S&P500: Bullish Sentiment Creeps Higher

New York (May 14)  The S&P 500 (SPY) has started off the month strong as it has registered a 3% gain as we head into the second half of May. On the back of this strength in the market, bullish sentiment has also climbed and is back to more neutral levels. Over the past 30 years, the more durable bottoms have formed when the market saw a complete washout in sentiment and more bears than bulls. Based on the current sentiment picture, we have not seen the washout that we typically see after an 8% decline or more in the market. While bullish sentiment has dropped to 2-year lows and this makes for a nice headline, bullish sentiment has not dropped to levels seen at previous 8% or larger declines in the S&P 500. This is significant as we did not have any 8% plus declines in the past two years and therefore the fact sentiment touched 2-year lows doesn't mean all that much.

When looking at sentiment for the market, I prefer to look at as many different indicators as possible to try and find a balanced reading. Just as a doctor would not solely use a stethoscope if you stepped into his office for a check-up, it would be irresponsible in my opinion to base all of one's analysis on a single sentiment indicator. This is why I use up to 5 different sentiment indicators (some weighted slightly more than others) to get the most reliable overall temperature reading for the market.

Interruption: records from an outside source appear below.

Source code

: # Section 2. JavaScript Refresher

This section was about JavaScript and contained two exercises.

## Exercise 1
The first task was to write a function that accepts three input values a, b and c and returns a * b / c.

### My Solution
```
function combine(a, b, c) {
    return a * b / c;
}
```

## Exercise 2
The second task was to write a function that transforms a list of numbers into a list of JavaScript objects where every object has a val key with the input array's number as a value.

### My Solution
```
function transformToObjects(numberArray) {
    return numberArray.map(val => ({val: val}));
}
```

Daily Sentiment Index Data

Taking a look first at Daily Sentiment Index Data, we can see that bullish sentiment has climbed to nearly 60% bulls as of Friday's close. While we did see a few readings near the 10% bulls level and we've clearly seen a massive change of character from January levels, we only got a moderate wash-out in sentiment. Looking at the sentiment chart below, which shows sentiment for the S&P 500, we can see that a double bottom was formed and we've now slightly broken the downtrend in bullish sentiment. This tells us that more bulls are coming back to the market and we only saw a few days of sentiment under the 20% level.